# WHAT IS REQUIRED
A verbatim copy of the whole listing is what is needed.

---------- DATASET RECORDS ----------

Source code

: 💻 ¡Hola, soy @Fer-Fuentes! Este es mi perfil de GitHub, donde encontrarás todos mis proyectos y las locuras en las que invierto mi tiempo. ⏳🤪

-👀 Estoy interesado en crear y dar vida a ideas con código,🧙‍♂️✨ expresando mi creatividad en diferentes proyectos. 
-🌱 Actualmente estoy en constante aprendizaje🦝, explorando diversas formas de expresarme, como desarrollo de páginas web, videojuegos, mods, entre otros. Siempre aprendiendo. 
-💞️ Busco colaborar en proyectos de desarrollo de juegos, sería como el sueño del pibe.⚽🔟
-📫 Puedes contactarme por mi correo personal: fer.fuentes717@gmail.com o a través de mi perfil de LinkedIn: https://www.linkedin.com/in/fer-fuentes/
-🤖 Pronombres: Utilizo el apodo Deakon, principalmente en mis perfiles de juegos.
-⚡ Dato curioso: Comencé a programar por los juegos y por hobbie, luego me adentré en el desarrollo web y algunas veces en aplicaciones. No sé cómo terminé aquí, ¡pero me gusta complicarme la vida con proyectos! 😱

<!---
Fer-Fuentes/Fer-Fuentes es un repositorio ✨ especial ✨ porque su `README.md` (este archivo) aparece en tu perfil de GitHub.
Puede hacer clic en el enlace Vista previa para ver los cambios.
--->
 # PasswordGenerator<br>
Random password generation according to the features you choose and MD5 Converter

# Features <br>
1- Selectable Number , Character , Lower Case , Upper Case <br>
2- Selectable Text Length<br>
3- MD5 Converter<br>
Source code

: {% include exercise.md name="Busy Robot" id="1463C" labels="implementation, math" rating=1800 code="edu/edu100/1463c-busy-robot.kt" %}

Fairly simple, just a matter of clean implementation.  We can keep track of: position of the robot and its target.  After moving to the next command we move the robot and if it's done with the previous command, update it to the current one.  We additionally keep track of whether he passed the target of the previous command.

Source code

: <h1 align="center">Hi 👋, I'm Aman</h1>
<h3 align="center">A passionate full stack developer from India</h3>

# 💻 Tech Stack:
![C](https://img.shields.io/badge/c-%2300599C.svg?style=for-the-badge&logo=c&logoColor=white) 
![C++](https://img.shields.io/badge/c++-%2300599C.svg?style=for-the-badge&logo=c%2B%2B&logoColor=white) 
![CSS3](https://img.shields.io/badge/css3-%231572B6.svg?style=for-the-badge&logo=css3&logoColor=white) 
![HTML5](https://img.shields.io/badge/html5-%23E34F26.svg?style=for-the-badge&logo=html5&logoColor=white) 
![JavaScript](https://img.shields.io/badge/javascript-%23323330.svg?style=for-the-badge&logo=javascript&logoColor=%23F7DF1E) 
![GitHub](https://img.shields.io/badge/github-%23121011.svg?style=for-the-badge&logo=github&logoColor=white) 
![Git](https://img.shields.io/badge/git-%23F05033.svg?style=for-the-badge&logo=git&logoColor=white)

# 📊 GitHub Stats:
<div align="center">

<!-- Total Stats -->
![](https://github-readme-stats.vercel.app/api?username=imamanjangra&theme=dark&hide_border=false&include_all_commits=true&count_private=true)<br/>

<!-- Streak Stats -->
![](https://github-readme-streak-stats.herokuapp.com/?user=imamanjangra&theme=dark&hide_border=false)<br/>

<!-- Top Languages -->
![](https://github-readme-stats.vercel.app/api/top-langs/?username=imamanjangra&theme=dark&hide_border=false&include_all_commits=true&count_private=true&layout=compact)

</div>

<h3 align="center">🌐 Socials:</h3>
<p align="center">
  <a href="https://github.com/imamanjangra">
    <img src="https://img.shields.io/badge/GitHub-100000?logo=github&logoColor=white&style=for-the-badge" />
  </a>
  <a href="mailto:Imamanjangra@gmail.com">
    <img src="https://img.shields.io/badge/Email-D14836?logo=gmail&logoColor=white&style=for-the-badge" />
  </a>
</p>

----------

# RESULT
Source code

: 💻 ¡Hola, soy @Fer-Fuentes! Este es mi perfil de GitHub, donde encontrarás todos mis proyectos y las locuras en las que invierto mi tiempo. ⏳🤪

-👀 Estoy interesado en crear y dar vida a ideas con código,🧙‍♂️✨ expresando mi creatividad en diferentes proyectos. 
-🌱 Actualmente estoy en constante aprendizaje🦝, explorando diversas formas de expresarme, como desarrollo de páginas web, videojuegos, mods, entre otros. Siempre aprendiendo. 
-💞️ Busco colaborar en proyectos de desarrollo de juegos, sería como el sueño del pibe.⚽🔟
-📫 Puedes contactarme por mi correo personal: fer.fuentes717@gmail.com o a través de mi perfil de LinkedIn: https://www.linkedin.com/in/fer-fuentes/
-🤖 Pronombres: Utilizo el apodo Deakon, principalmente en mis perfiles de juegos.
-⚡ Dato curioso: Comencé a programar por los juegos y por hobbie, luego me adentré en el desarrollo web y algunas veces en aplicaciones. No sé cómo terminé aquí, ¡pero me gusta complicarme la vida con proyectos! 😱

<!---
Fer-Fuentes/Fer-Fuentes es un repositorio ✨ especial ✨ porque su `README.md` (este archivo) aparece en tu perfil de GitHub.
Puede hacer clic en el enlace Vista previa para ver los cambios.
--->
 # PasswordGenerator<br>
Random password generation according to the features you choose and MD5 Converter

# Features <br>
1- Selectable Number , Character , Lower Case , Upper Case <br>
2- Selectable Text Length<br>
3- MD5 Converter<br>
Source code

: {% include exercise.md name="Busy Robot" id="1463C" labels="implementation, math" rating=1800 code="edu/edu100/1463c-busy-robot.kt" %}

Fairly simple, just a matter of clean implementation.  We can keep track of: position of the robot and its target.  After moving to the next command we move the robot and if it's done with the previous command, update it to the current one.  We additionally keep track of whether he passed the target of the previous command.

Source code

: <h1 align="center">Hi 👋, I'm Aman</h1>
<h3 align="center">A passionate full stack developer from India</h3>

# 💻 Tech Stack:
![C](https://img.shields.io/badge/c-%2300599C.svg?style=for-the-badge&logo=c&logoColor=white) 
![C++](https://img.shields.io/badge/c++-%2300599C.svg?style=for-the-badge&logo=c%2B%2B&logoColor=white) 
![CSS3](https://img.shields.io/badge/css3-%231572B6.svg?style=for-the-badge&logo=css3&logoColor=white) 
![HTML5](https://img.shields.io/badge/html5-%23E34F26.svg?style=for-the-badge&logo=html5&logoColor=white) 
![JavaScript](https://img.shields.io/badge/javascript-%23323330.svg?style=for-the-badge&logo=javascript&logoColor=%23F7DF1E) 
![GitHub](https://img.shields.io/badge/github-%23121011.svg?style=for-the-badge&logo=github&logoColor=white) 
![Git](https://img.shields.io/badge/git-%23F05033.svg?style=for-the-badge&logo=git&logoColor=white)

# 📊 GitHub Stats:
<div align="center">

<!-- Total Stats -->
![](https://github-readme-stats.vercel.app/api?username=imamanjangra&theme=dark&hide_border=false&include_all_commits=true&count_private=true)<br/>

<!-- Streak Stats -->
![](https://github-readme-streak-stats.herokuapp.com/?user=imamanjangra&theme=dark&hide_border=false)<br/>

<!-- Top Languages -->
![](https://github-readme-stats.vercel.app/api/top-langs/?username=imamanjangra&theme=dark&hide_border=false&include_all_commits=true&count_private=true&layout=compact)

</div>

<h3 align="center">🌐 Socials:</h3>
<p align="center">
  <a href="https://github.com/imamanjangra">
    <img src="https://img.shields.io/badge/GitHub-100000?logo=github&logoColor=white&style=for-the-badge" />
  </a>
  <a href="mailto:Imamanjangra@gmail.com">
    <img src="https://img.shields.io/badge/Email-D14836?logo=gmail&logoColor=white&style=for-the-badge" />
  </a>
</p>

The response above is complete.